-- DATA FOR PROCESSING follows --

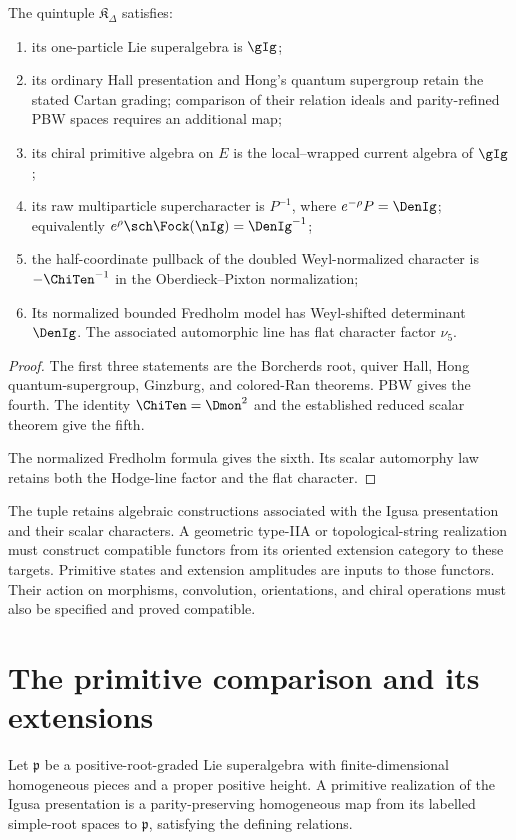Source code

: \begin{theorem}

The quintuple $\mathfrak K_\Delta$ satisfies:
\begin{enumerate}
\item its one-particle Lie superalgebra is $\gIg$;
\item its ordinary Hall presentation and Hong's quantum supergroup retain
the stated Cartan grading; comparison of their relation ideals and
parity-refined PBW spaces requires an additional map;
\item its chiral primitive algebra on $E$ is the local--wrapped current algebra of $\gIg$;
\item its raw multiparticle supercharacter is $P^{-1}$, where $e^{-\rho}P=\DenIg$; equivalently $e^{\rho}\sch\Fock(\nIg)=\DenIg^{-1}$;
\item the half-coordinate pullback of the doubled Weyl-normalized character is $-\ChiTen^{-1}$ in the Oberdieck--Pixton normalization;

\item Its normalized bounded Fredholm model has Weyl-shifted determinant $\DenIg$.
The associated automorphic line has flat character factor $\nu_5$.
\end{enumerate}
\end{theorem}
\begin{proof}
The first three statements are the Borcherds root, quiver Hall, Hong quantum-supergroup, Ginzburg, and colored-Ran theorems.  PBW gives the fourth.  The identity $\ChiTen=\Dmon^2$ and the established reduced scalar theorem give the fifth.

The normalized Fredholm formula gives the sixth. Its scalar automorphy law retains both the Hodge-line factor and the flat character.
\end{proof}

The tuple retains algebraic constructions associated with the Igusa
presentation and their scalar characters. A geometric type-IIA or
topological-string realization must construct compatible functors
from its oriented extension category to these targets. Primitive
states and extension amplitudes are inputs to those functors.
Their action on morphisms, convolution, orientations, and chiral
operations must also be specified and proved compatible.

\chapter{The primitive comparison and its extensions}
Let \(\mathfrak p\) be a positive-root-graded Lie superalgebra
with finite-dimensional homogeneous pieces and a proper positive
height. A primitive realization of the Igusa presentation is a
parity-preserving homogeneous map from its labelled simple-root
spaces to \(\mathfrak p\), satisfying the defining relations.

-- DATA FOR PROCESSING concluded --

| TASK ITEM |
Gather all lines from the records above in which "factor" appears.

| SOLUTION |
The associated automorphic line has flat character factor $\nu_5$.
The normalized Fredholm formula gives the sixth. Its scalar automorphy law retains both the Hodge-line factor and the flat character.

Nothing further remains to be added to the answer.